The course I enjoyed the most was a six-week course that immersed me and five other students in the beautiful field settings at Lake Aleknagik, Lake Nerka, and Lake Iliamna in the Bristol Bay region of southwest Alaska, with faculty Daniel Schindler, Thomas Quinn, and Ray Hilborn. At the time I took the course, I visualized a future career of studying bears as an interface of fisheries and wildlife. I learned quickly in Alaska that the study of bears was not in my future—I was too allergic to grass.

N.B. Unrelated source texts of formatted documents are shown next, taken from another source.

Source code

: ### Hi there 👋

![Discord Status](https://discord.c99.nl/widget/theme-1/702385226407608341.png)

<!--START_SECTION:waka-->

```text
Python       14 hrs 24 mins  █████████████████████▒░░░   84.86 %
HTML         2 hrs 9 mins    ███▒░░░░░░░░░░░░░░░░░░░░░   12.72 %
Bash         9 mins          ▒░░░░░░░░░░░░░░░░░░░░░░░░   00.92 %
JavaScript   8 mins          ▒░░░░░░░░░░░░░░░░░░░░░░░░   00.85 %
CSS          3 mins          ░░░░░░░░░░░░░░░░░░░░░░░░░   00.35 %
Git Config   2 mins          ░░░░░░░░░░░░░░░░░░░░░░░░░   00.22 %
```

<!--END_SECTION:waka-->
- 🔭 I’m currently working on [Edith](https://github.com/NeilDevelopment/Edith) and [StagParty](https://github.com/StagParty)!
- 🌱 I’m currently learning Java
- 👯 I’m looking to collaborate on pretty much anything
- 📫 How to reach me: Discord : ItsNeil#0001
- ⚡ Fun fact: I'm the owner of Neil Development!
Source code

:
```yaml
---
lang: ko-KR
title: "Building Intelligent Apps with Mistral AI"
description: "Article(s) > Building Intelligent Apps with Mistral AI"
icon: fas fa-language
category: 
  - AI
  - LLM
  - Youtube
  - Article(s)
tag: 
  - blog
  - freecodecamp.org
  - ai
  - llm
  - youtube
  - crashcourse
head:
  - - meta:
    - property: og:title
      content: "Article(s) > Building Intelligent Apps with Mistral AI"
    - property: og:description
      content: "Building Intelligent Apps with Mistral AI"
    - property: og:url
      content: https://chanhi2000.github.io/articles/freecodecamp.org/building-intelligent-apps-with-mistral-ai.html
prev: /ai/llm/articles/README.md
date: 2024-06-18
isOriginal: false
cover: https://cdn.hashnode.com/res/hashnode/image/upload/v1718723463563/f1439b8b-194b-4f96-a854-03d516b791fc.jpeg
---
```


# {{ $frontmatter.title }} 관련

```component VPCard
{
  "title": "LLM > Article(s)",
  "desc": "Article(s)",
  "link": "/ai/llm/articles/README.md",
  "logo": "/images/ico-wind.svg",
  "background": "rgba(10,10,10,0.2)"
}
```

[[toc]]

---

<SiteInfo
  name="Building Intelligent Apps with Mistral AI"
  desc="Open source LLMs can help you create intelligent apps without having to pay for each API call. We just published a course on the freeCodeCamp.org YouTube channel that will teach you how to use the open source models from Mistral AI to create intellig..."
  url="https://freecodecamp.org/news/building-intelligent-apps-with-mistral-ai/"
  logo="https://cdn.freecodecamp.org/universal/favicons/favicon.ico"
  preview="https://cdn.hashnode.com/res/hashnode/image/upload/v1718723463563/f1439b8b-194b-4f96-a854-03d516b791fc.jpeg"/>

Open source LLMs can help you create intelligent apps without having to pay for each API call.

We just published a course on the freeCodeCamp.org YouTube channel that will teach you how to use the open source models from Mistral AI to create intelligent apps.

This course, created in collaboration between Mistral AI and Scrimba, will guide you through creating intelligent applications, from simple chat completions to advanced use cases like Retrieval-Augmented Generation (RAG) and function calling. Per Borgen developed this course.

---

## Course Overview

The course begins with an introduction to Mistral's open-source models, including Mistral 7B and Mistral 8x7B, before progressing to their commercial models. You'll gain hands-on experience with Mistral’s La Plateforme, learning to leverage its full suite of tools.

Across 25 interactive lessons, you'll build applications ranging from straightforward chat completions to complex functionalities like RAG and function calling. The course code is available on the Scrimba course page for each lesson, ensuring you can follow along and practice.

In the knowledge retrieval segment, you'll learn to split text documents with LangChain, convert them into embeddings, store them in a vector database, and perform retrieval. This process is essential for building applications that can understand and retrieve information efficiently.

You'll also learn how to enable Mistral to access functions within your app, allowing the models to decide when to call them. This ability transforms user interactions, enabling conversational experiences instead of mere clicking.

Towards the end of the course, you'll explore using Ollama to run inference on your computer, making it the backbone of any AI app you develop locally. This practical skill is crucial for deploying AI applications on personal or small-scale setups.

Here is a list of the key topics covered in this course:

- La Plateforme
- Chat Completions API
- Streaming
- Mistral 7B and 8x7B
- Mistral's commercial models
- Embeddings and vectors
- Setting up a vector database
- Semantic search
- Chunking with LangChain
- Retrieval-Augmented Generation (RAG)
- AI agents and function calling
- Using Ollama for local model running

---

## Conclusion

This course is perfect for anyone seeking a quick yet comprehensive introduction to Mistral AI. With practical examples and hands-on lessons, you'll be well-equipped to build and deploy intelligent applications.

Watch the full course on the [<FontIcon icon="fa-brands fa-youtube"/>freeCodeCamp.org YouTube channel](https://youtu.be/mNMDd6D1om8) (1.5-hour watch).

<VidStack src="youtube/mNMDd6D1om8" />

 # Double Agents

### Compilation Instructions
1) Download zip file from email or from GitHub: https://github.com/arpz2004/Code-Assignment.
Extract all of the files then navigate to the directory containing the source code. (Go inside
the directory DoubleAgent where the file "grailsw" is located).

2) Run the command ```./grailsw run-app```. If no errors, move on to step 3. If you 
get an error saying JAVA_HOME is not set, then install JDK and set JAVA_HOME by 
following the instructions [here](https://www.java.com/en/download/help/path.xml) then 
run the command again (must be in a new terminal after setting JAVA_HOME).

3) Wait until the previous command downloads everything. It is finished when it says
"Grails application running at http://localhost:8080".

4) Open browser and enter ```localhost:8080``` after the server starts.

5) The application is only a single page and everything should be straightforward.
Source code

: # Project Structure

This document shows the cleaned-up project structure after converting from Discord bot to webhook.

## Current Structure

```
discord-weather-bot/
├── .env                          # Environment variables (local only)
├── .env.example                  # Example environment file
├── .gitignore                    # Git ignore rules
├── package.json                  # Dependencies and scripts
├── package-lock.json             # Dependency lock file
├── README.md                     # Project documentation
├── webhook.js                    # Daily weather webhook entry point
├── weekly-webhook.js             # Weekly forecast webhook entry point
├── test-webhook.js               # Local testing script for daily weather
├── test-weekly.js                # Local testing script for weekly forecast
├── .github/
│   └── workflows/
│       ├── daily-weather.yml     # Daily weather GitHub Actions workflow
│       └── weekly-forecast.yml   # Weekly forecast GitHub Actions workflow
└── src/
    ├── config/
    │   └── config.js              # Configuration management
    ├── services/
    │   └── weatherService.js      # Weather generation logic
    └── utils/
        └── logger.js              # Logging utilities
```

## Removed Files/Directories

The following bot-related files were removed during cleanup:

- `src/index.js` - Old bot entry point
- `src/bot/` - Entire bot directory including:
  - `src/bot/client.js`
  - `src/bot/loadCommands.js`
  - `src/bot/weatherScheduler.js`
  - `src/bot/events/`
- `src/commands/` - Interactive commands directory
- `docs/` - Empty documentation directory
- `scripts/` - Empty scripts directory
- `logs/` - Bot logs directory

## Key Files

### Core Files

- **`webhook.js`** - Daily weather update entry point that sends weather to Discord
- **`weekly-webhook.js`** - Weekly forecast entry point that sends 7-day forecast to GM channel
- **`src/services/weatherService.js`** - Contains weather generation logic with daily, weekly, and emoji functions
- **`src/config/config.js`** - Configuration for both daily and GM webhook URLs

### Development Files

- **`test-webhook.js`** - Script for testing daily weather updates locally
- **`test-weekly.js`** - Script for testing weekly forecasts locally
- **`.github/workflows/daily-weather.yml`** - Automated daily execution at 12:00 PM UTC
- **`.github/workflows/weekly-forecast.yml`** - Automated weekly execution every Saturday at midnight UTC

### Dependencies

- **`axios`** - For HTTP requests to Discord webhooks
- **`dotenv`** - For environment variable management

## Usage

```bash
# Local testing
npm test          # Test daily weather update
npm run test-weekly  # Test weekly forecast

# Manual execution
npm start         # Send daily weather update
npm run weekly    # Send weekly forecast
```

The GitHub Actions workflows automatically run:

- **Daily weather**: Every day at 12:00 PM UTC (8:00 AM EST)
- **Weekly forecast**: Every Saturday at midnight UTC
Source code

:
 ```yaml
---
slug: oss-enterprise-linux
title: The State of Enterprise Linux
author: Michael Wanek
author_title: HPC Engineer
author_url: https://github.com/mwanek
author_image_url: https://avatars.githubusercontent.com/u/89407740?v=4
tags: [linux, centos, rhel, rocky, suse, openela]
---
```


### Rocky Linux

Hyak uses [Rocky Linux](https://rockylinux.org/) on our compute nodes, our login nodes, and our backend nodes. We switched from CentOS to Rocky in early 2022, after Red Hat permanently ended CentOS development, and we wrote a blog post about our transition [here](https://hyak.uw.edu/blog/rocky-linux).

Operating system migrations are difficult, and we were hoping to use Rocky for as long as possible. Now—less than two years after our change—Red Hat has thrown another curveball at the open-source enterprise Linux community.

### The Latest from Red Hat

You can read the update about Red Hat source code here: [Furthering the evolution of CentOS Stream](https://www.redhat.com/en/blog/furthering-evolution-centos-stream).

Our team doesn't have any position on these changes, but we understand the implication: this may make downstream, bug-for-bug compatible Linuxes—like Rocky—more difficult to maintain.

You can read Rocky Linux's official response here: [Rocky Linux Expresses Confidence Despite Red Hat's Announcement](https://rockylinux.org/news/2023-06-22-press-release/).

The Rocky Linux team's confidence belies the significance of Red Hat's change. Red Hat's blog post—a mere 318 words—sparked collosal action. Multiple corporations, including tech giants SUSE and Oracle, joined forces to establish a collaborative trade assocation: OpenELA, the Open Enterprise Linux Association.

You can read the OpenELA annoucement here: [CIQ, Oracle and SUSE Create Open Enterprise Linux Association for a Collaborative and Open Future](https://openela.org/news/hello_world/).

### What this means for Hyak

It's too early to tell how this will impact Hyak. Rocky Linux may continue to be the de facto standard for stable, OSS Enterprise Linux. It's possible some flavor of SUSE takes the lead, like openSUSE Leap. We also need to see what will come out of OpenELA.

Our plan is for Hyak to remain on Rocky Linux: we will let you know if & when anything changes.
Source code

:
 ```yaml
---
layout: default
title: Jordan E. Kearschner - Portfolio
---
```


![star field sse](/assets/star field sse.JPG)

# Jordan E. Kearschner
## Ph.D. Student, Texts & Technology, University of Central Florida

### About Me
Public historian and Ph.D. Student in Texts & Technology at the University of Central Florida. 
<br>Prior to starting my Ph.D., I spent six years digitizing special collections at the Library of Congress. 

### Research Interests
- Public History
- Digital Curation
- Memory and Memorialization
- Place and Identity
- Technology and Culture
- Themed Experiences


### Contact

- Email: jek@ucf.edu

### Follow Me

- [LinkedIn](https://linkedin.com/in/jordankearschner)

During college, I also pursued work and volunteer opportunities that helped shape may career. In 1999, I had the opportunity to observe the Makah whale hunt and to help perform the necropsy on the whale they successfully harvested. It was an eye-opening experience on treaty rights and how important traditional activities can be for an indigenous group. I also worked for Edmonds Parks and Recreation. I thought at the time that being a park ranger could be a fun career—instead, the experience of cleaning toilets and picking up the litter of inconsiderate guests soured me on the idea. I also worked for the Oregon Department of Fish and Wildlife’s Marine Mammal Program. This was my first experience in marine mammal science, and despite spending most of my time cleaning fish bones in seal scats, I really enjoyed the job and cemented my desire to work with marine mammals in the future.

Obtaining biopsy sampling
Obtaining biopsy sampling

Following college, I worked a couple of jobs that expanded my world views as a biologist before returning to school for an MS degree at Oregon State University. My first job was a six-month contract as an at-sea observer in the West Coast Groundfish Observer Program. I suggest that all graduates in fisheries science or management should work at least one contract as an observer. As an observer, I received a hands-on point of view of how fisheries work, how markets affect catch and discards, and how fisheries management decisions directly affect fishermen and their families. My next job was as a contractor to NOAA’s National Marine Mammal Laboratory. This reignited my interest in marine mammal science and exposed me to a variety of marine mammal studies and research methodologies.

Since 2007, I have worked for the Makah Tribe as their marine mammal biologist. I did not expect to spend my career in this position, but I have now worked here for 11.5 years and do not see another position that would work as well for me. I love several aspects of this job. First, I help the Tribe protect their treaty rights through improving understanding of marine mammals to allow sustainable management. I feel proud that my work is helping to address a social injustice issue as well as contributing to research and management. Second, I am able to study many topics; my primary study species are gray whales and Steller sea lions, but I also work on other marine mammals, including California sea lions, killer whales, and humpback whales, and non-marine mammals, including river otters, Pacific halibut, and purple olive snails. Third, I have had an opportunity to travel and see the world while participating in the Scientific Committee of the International Whaling Commission. Last, I have developed great relationships with co-workers, collaborating scientists, and the Makah community.

The foundation of knowledge I gained while a student at UW has helped me throughout my career. In my professional life, I have worked with UW professors on a variety of projects and have collaborated with former classmates on research projects. I hope that the School of Fisheries will continue its role of shaping the careers of fisheries scientists and managers for another 100 years.

The first fish my daughter caught, a lingcod!
The first fish my daughter caught, a lingcod!